### YOUR OBJECTIVE
Where in the data below does the word "they" appear? Copy every line that has it.

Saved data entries

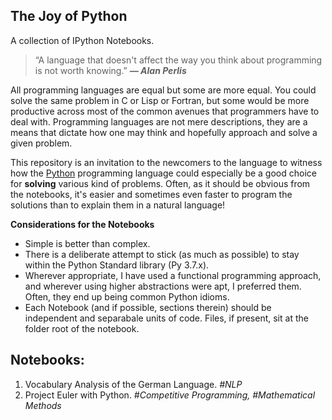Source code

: ## The Joy of Python
A collection of IPython Notebooks.

>  “A language that doesn't affect the way you think about programming is not worth knowing.” 
> ***― Alan Perlis***

All programming languages are equal but some are more equal. You could solve the same problem in C or Lisp or Fortran, but some would be more productive across most of the common avenues that programmers have to deal with. Programming languages are not mere descriptions, they are a means that dictate how one may think and hopefully approach and solve a given problem. 

This repository is an invitation to the newcomers to the language to witness how the [Python](https://www.python.org/) programming language could especially be a good choice for **solving** various kind of problems. Often, as it should be obvious from the notebooks, it's easier and sometimes even faster to program the solutions than to explain them in a natural language!

**Considerations for the Notebooks**
* Simple is better than complex.
* There is a deliberate attempt to stick (as much as possible) to stay within the Python Standard library (Py 3.7.x).
* Wherever appropriate, I have used a functional programming approach, and wherever using higher abstractions were apt, I preferred them. Often, they end up being common Python idioms.
* Each Notebook (and if possible, sections therein) should be independent and separabale units of code. Files, if present, sit at the folder root of the notebook.

## Notebooks:
1. Vocabulary Analysis of the German Language.  *#NLP*
2. Project Euler with Python. *#Competitive Programming, #Mathematical Methods*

### SOLUTION FOR THIS TASK
All programming languages are equal but some are more equal. You could solve the same problem in C or Lisp or Fortran, but some would be more productive across most of the common avenues that programmers have to deal with. Programming languages are not mere descriptions, they are a means that dictate how one may think and hopefully approach and solve a given problem. 
* Wherever appropriate, I have used a functional programming approach, and wherever using higher abstractions were apt, I preferred them. Often, they end up being common Python idioms.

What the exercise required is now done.